L’Irak ou l’échec des stratégies américaines au Moyen-Orient
Par Antoine Charpentier
Depuis quasiment une quinzaine d’année, la politique extérieure des États-Unis consiste en premier lieu à pratiquer une ingérence sans gêne ni retenue dans les affaires internes de plusieurs nations à travers le monde. Ceci est bien visible depuis le 20 mars 2003 au Moyen-Orient, notamment en Irak. La seconde intervention des États-Unis dans ce pays n’a pas endigué le terrorisme international, à l’inverse ce dernier a pris d’énormes proportions par le soutien implicite ou explicite des administrations américaines successives et leurs alliés dans la région.
Il convient de préciser qu’à la suite des attentats contre le World Trade Center, le 11 septembre 2001, les États-Unis avec à leur tête le président Georges W Bush estimaient que leurs «devoirs divins» étaient de combattre le terrorisme, dont ils ont en réalité été les premiers impulseurs, favorisant son émergence.
Il convient de préciser également que la plupart des terroristes impliqués dans les attentats du 11 septembre 2011 contre le World Trade Center étaient d’origines saoudiennes, pourtant Georges W Bush s’est attaqué à l’Afghanistan, puis à l’Irak, qualifiant ces deux pays de source par excellence du terrorisme international.
Cependant les choix politiques, les postures et attitudes des États-Unis ont porté d’énormes préjudices à l’Irak et à l’ensemble du Monde arabe. Depuis l’intervention de 1991 lorsque Saddam Hussein a envahi le Kuweit, l’Irak croule sous le joug des américains qui ont tenté à multiples reprises sa division, mais ils ont été confrontés à une résistance acharnée, qui a contraint le président Barak Obama à retirer ses troupes vaincues d’Irak, affirmant que: «C’était une guerre stupide».
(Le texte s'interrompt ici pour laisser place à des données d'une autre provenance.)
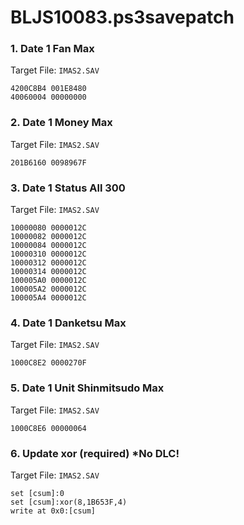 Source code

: # BLJS10083.ps3savepatch

### 1. Date 1 Fan Max

Target File: `IMAS2.SAV`

```
4200C8B4 001E8480
40060004 00000000
```

### 2. Date 1 Money Max

Target File: `IMAS2.SAV`

```
201B6160 0098967F
```

### 3. Date 1 Status All 300

Target File: `IMAS2.SAV`

```
10000080 0000012C
10000082 0000012C
10000084 0000012C
10000310 0000012C
10000312 0000012C
10000314 0000012C
100005A0 0000012C
100005A2 0000012C
100005A4 0000012C
```

### 4. Date 1 Danketsu Max

Target File: `IMAS2.SAV`

```
1000C8E2 0000270F
```

### 5. Date 1 Unit Shinmitsudo Max

Target File: `IMAS2.SAV`

```
1000C8E6 00000064
```

### 6. Update xor (required) *No DLC!

Target File: `IMAS2.SAV`

```
set [csum]:0
set [csum]:xor(8,1B653F,4)
write at 0x0:[csum]
```

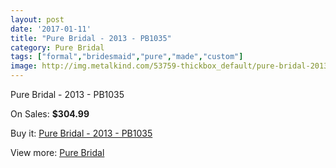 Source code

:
 ```yaml
---
layout: post
date: '2017-01-11'
title: "Pure Bridal - 2013 - PB1035"
category: Pure Bridal
tags: ["formal","bridesmaid","pure","made","custom"]
image: http://img.metalkind.com/53759-thickbox_default/pure-bridal-2013-pb1035.jpg
---
```

Pure Bridal - 2013 - PB1035

On Sales: **$304.99**
<a href="https://www.metalkind.com/en/pure-bridal/14826-pure-bridal-2013-pb1035.html"><amp-img layout="responsive" width="600" height="600" src="//img.metalkind.com/53759-thickbox_default/pure-bridal-2013-pb1035.jpg" alt="Pure Bridal - 2013 - PB1035 0" /></a>

Buy it: [Pure Bridal - 2013 - PB1035](https://www.metalkind.com/en/pure-bridal/14826-pure-bridal-2013-pb1035.html "Pure Bridal - 2013 - PB1035")

View more: [Pure Bridal](https://www.metalkind.com/en/169-pure-bridal "Pure Bridal") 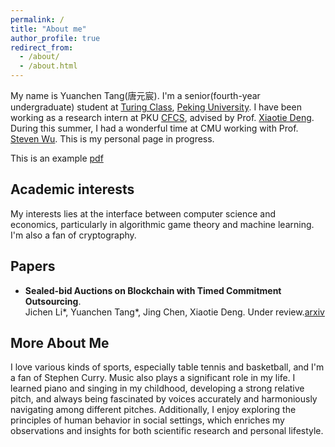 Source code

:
 ```yaml
---
permalink: /
title: "About me"
author_profile: true
redirect_from: 
  - /about/
  - /about.html
---
```


My name is Yuanchen Tang(唐元宸). I'm a senior(fourth-year undergraduate) student at [Turing Class](https://cfcs.pku.edu.cn/english/research/turing_program/introduction1/index.htm), [Peking University](https://www.pku.edu.cn).
I have been working as a research intern at PKU [CFCS](https://cfcs.pku.edu.cn/english/), advised by Prof. [Xiaotie Deng](https://cfcs.pku.edu.cn/english/people/faculty/xiaotiedeng/index.htm). During this summer, I had a wonderful time at CMU working with Prof. [Steven Wu](https://zstevenwu.com).
This is my personal page in progress.

This is an example [pdf](files/paper1.pdf)

## Academic interests
My interests lies at the interface between computer science and economics, particularly in algorithmic game theory and machine learning. I'm also a fan of cryptography.

## Papers
+ **Sealed-bid Auctions on Blockchain with Timed Commitment Outsourcing**. <br>Jichen Li\*, Yuanchen Tang\*, Jing Chen, Xiaotie Deng.  Under review.[arxiv](https://arxiv.org/abs/2410.10607)

## More About Me
I love various kinds of sports, especially table tennis and basketball, and I'm a fan of Stephen Curry. Music also plays a significant role in my life. I learned piano and singing in my childhood, developing a strong relative pitch, and always being fascinated by voices accurately and harmoniously navigating among different pitches. Additionally, I enjoy exploring the principles of human behavior in social settings, which enriches my observations and insights for both scientific research and personal lifestyle.
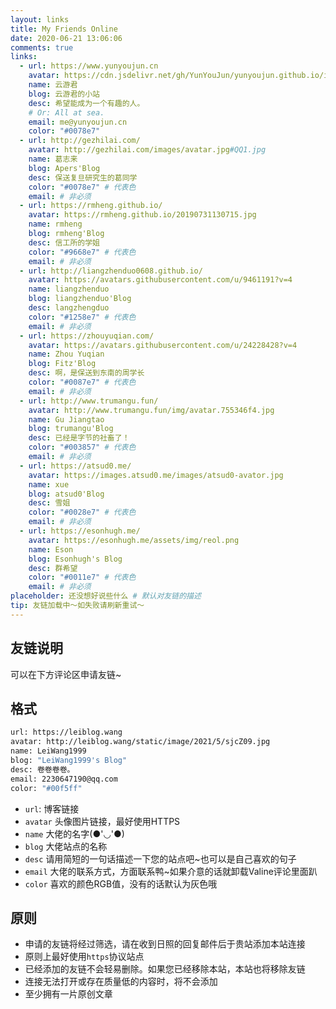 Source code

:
 ```yaml
---
layout: links
title: My Friends Online
date: 2020-06-21 13:06:06
comments: true
links:
  - url: https://www.yunyoujun.cn
    avatar: https://cdn.jsdelivr.net/gh/YunYouJun/yunyoujun.github.io/images/avatar.jpg
    name: 云游君
    blog: 云游君的小站
    desc: 希望能成为一个有趣的人。
    # Or: All at sea.
    email: me@yunyoujun.cn
    color: "#0078e7"
  - url: http://gezhilai.com/
    avatar: http://gezhilai.com/images/avatar.jpg#QQ1.jpg
    name: 葛志来
    blog: Apers'Blog
    desc: 保送复旦研究生的葛同学
    color: "#0078e7" # 代表色
    email: # 非必须
  - url: https://rmheng.github.io/
    avatar: https://rmheng.github.io/20190731130715.jpg
    name: rmheng
    blog: rmheng'Blog
    desc: 信工所的学姐
    color: "#9668e7" # 代表色
    email: # 非必须
  - url: http://liangzhenduo0608.github.io/
    avatar: https://avatars.githubusercontent.com/u/9461191?v=4
    name: liangzhenduo
    blog: liangzhenduo'Blog
    desc: langzhengduo
    color: "#1258e7" # 代表色
    email: # 非必须
  - url: https://zhouyuqian.com/
    avatar: https://avatars.githubusercontent.com/u/24228428?v=4
    name: Zhou Yuqian
    blog: Fitz'Blog
    desc: 啊，是保送到东南的周学长
    color: "#0087e7" # 代表色
    email: # 非必须
  - url: http://www.trumangu.fun/
    avatar: http://www.trumangu.fun/img/avatar.755346f4.jpg
    name: Gu Jiangtao
    blog: trumangu'Blog
    desc: 已经是字节的社畜了！
    color: "#003857" # 代表色
    email: # 非必须
  - url: https://atsud0.me/
    avatar: https://images.atsud0.me/images/atsud0-avator.jpg
    name: xue
    blog: atsud0'Blog
    desc: 雪姐
    color: "#0028e7" # 代表色
    email: # 非必须
  - url: https://esonhugh.me/
    avatar: https://esonhugh.me/assets/img/reol.png
    name: Eson
    blog: Esonhugh's Blog
    desc: 群希望
    color: "#0011e7" # 代表色
    email: # 非必须
placeholder: 还没想好说些什么 # 默认对友链的描述
tip: 友链加载中～如失败请刷新重试～
---
```


## 友链说明

可以在下方评论区申请友链~

## 格式

```bash
url: https://leiblog.wang
avatar: http://leiblog.wang/static/image/2021/5/sjcZ09.jpg
name: LeiWang1999
blog: "LeiWang1999's Blog"
desc: 卷卷卷卷。
email: 2230647190@qq.com
color: "#00f5ff"
```

* `url`: 博客链接
* `avatar` 头像图片链接，最好使用HTTPS
* `name` 大佬的名字(●'◡'●)
* `blog` 大佬站点的名称
* `desc` 请用简短的一句话描述一下您的站点吧~也可以是自己喜欢的句子
* `email` 大佬的联系方式，方面联系鸭~如果介意的话就卸载Valine评论里面趴
* `color` 喜欢的颜色RGB值，没有的话默认为灰色哦

## 原则

* 申请的友链将经过筛选，请在收到日照的回复邮件后于贵站添加本站连接
* 原则上最好使用`https`协议站点
* 已经添加的友链不会轻易删除。如果您已经移除本站，本站也将移除友链
* 连接无法打开或存在质量低的内容时，将不会添加
* 至少拥有一片原创文章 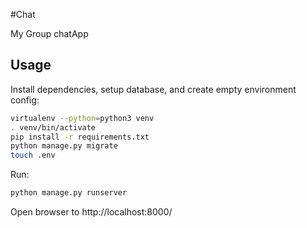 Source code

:#Chat

My Group chatApp

## Usage

Install dependencies, setup database, and create empty environment config:

```sh
virtualenv --python=python3 venv
. venv/bin/activate
pip install -r requirements.txt
python manage.py migrate
touch .env
```

Run:

```sh
python manage.py runserver
```

Open browser to http://localhost:8000/


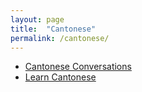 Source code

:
 ```yaml
---
layout: page
title:  "Cantonese"
permalink: /cantonese/
---
```

* [Cantonese Conversations](https://learn.iwillteachyoualanguage.com/canto-conversations)
* [Learn Cantonese](http://www.cantonese.sheik.co.uk/)
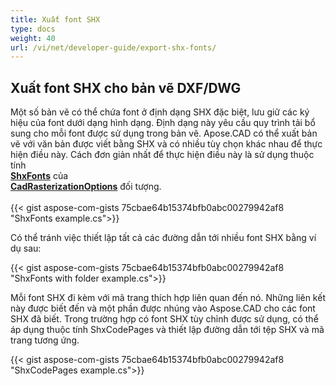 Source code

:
 ```yaml
---  
title: Xuất font SHX  
type: docs  
weight: 40  
url: /vi/net/developer-guide/export-shx-fonts/  
---  
```

  
## **Xuất font SHX cho bản vẽ DXF/DWG**  
  
Một số bản vẽ có thể chứa font ở định dạng SHX đặc biệt, lưu giữ các ký hiệu của font dưới dạng hình dạng. Định dạng này yêu cầu quy trình tải bổ sung cho mỗi font được sử dụng trong bản vẽ. Apose.CAD có thể xuất bản vẽ với văn bản được viết bằng SHX và có nhiều tùy chọn khác nhau để thực hiện điều này. Cách đơn giản nhất để thực hiện điều này là sử dụng thuộc tính  
[**ShxFonts**](https://reference.aspose.com/cad/net/aspose.cad.imageoptions/cadrasterizationoptions/shxfonts/) của  
[**CadRasterizationOptions**](https://reference.aspose.com/cad/net/aspose.cad.imageoptions/cadrasterizationoptions/) đối tượng.  
     
{{< gist aspose-com-gists 75cbae64b15374bfb0abc00279942af8 "ShxFonts example.cs">}}  
  
Có thể tránh việc thiết lập tất cả các đường dẫn tới nhiều font SHX bằng ví dụ sau:  
  
{{< gist aspose-com-gists 75cbae64b15374bfb0abc00279942af8 "ShxFonts with folder example.cs">}}  
  
Mỗi font SHX đi kèm với mã trang thích hợp liên quan đến nó. Những liên kết này được biết đến và một phần được nhúng vào Aspose.CAD cho các font SHX đã biết. Trong trường hợp có font SHX tùy chỉnh được sử dụng, có thể áp dụng thuộc tính ShxCodePages và thiết lập đường dẫn tới tệp SHX và mã trang tương ứng.  
   
{{< gist aspose-com-gists 75cbae64b15374bfb0abc00279942af8 "ShxCodePages example.cs">}}
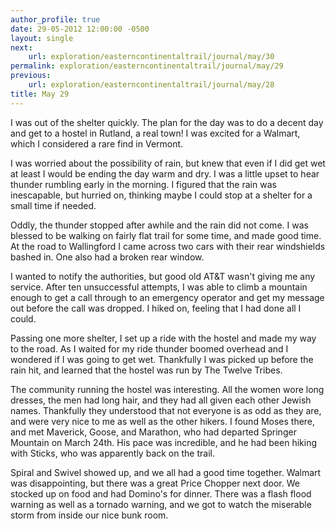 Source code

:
 ```yaml
---
author_profile: true
date: 29-05-2012 12:00:00 -0500
layout: single
next:
    url: exploration/easterncontinentaltrail/journal/may/30
permalink: exploration/easterncontinentaltrail/journal/may/29
previous:
    url: exploration/easterncontinentaltrail/journal/may/28
title: May 29
---
```

I was out of the shelter quickly. The plan for the day was to do a decent day and get to a hostel in Rutland, a real town! I was excited for a Walmart, which I considered a rare find in Vermont.

I was worried about the possibility of rain, but knew that even if I did get wet at least I would be ending the day warm and dry. I was a little upset to hear thunder rumbling early in the morning. I figured that the rain was inescapable, but hurried on, thinking maybe I could stop at a shelter for a small time if needed.

Oddly, the thunder stopped after awhile and the rain did not come. I was blessed to be walking on fairly flat trail for some time, and made good time. At the road to Wallingford I came across two cars with their rear windshields bashed in. One also had a broken rear window.

I wanted to notify the authorities, but good old AT&T wasn't giving me any service. After ten unsuccessful attempts, I was able to climb a mountain enough to get a call through to an emergency operator and get my message out before the call was dropped. I hiked on, feeling that I had done all I could.

Passing one more shelter, I set up a ride with the hostel and made my way to the road. As I waited for my ride thunder boomed overhead and I wondered if I was going to get wet. Thankfully I was picked up before the rain hit, and learned that the hostel was run by The Twelve Tribes.

The community running the hostel was interesting. All the women wore long dresses, the men had long hair, and they had all given each other Jewish names. Thankfully they understood that not everyone is as odd as they are, and were very nice to me as well as the other hikers. I found Moses there, and met Maverick, Goose, and Marathon, who had departed Springer Mountain on March 24th. His pace was incredible, and he had been hiking with Sticks, who was apparently back on the trail.

Spiral and Swivel showed up, and we all had a good time together. Walmart was disappointing, but there was a great Price Chopper next door. We stocked up on food and had Domino's for dinner. There was a flash flood warning as well as a tornado warning, and we got to watch the miserable storm from inside our nice bunk room.
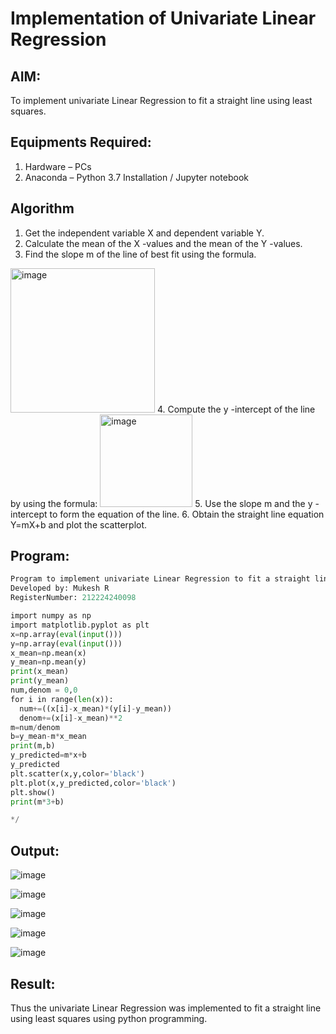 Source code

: # Implementation of Univariate Linear Regression
## AIM:
To implement univariate Linear Regression to fit a straight line using least squares.

## Equipments Required:
1. Hardware – PCs
2. Anaconda – Python 3.7 Installation / Jupyter notebook

## Algorithm
1. Get the independent variable X and dependent variable Y.
2. Calculate the mean of the X -values and the mean of the Y -values.
3. Find the slope m of the line of best fit using the formula. 
<img width="231" alt="image" src="https://user-images.githubusercontent.com/93026020/192078527-b3b5ee3e-992f-46c4-865b-3b7ce4ac54ad.png">
4. Compute the y -intercept of the line by using the formula:
<img width="148" alt="image" src="https://user-images.githubusercontent.com/93026020/192078545-79d70b90-7e9d-4b85-9f8b-9d7548a4c5a4.png">
5. Use the slope m and the y -intercept to form the equation of the line.
6. Obtain the straight line equation Y=mX+b and plot the scatterplot.

## Program:
```python
Program to implement univariate Linear Regression to fit a straight line using least squares.
Developed by: Mukesh R
RegisterNumber: 212224240098

import numpy as np
import matplotlib.pyplot as plt
x=np.array(eval(input()))
y=np.array(eval(input()))
x_mean=np.mean(x)
y_mean=np.mean(y)
print(x_mean)
print(y_mean)
num,denom = 0,0
for i in range(len(x)):
  num+=((x[i]-x_mean)*(y[i]-y_mean))
  denom+=(x[i]-x_mean)**2
m=num/denom
b=y_mean-m*x_mean
print(m,b)
y_predicted=m*x+b 
y_predicted
plt.scatter(x,y,color='black')
plt.plot(x,y_predicted,color='black')
plt.show()
print(m*3+b)

*/
```

## Output:
![image](https://github.com/user-attachments/assets/62ea6836-8826-4649-b100-002cde3ccefc)

![image](https://github.com/user-attachments/assets/93b59c2a-2168-4ff6-860a-34725bece086)

![image](https://github.com/user-attachments/assets/4ac5e3d1-cf4d-469c-b619-0bf49cb195f7)

![image](https://github.com/user-attachments/assets/6170b40f-7c70-40de-8a2e-99b90cec3244)

![image](https://github.com/user-attachments/assets/c43372ff-23ba-4416-a7de-ec1ee82f3f09)







## Result:
Thus the univariate Linear Regression was implemented to fit a straight line using least squares using python programming.
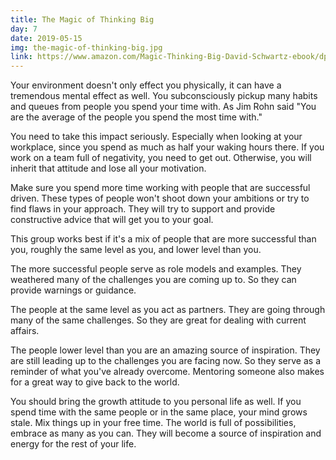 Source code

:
 ```yaml
---
title: The Magic of Thinking Big
day: 7
date: 2019-05-15
img: the-magic-of-thinking-big.jpg
link: https://www.amazon.com/Magic-Thinking-Big-David-Schwartz-ebook/dp/B00NGZIR92
---
```


Your environment doesn't only effect you physically, it can have a
tremendous mental effect as well. You subconsciously pickup many habits and
queues from people you spend your time with. As Jim Rohn said "You are the
average of the people you spend the most time with." 

You need to take this impact seriously. Especially when looking at your
workplace, since you spend as much as half your waking hours there. If you work
on a team full of negativity, you need to get out. Otherwise, you will inherit
that attitude and lose all your motivation.

Make sure you spend more time working with people that are successful driven.
These types of people won't shoot down your ambitions or try to find flaws in
your approach. They will try to support and provide constructive advice that
will get you to your goal.

This group works best if it's a mix of people that are more successful than you,
roughly the same level as you, and lower level than you.

The more successful people serve as role models and examples. They weathered
many of the challenges you are coming up to. So they can provide warnings or
guidance.

The people at the same level as you act as partners. They are going through many
of the same challenges. So they are great for dealing with current affairs.

The people lower level than you are an amazing source of inspiration. They are
still leading up to the challenges you are facing now. So they serve as a
reminder of what you've already overcome. Mentoring someone also makes for a
great way to give back to the world.

You should bring the growth attitude to you personal life as well. If you spend
time with the same people or in the same place, your mind grows stale. Mix
things up in your free time. The world is full of possibilities, embrace as many
as you can. They will become a source of inspiration and energy for the rest of
your life.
À en croire les spécialistes et les experts américains, il est certain que les campagnes militaires en Irak étaient un fiasco total, qui a bien entamé la décadence de la politique extérieure américaine dans le monde, le tout accentué par l’arrivée de Donald Trump à la maison Blanche. L’échec de la politique étrangère américaine et les campagnes militaires en Irak ont détérioré l’image des États-Unis dans l’arène mondiale.
Il est indéniable que ce qui attire les États-Unis au Moyen-Orient n’est ni l’établissement de la Démocratie, ni le respect des libertés, mais uniquement la position stratégique de cette zone du monde au carrefour des communications mondiales, dont l’Irak est une des pièces maîtresses. L’intérêt des États-Unis se situe pour l’essentiel au niveau des immenses sources énergétiques, surtout en Irak, dont les États-Unis n’ont pas réellement besoin. Cependant, dans la pensée politique américaine cela constitue une de leurs réserves stratégiques. Par conséquent en monopolisant les ressources énergétiques au Moyen-Orient et notamment en Irak, les États-Unis comptent priver la Chine montante de ces ressources qui peuvent lui être indispensables. De ce fait, nous comprenons toutes les attaques des amis des États-Unis en Irak envers le premier ministre Adel Abdel-Mahdi, le poussant à la démission, lorsqu’il a signé un accord avec la Chine consistant à reconstruire l’infrastructure irakienne pour un montant d’environ 500 milliards de dollars, tandis que l’Irak remboursera la Chine en pétrole. Ceci diminue la rente et l’influence des États-Unis en Irak et en même temps l’échange entre les deux pays en question échappera à l’hégémonie du dollar.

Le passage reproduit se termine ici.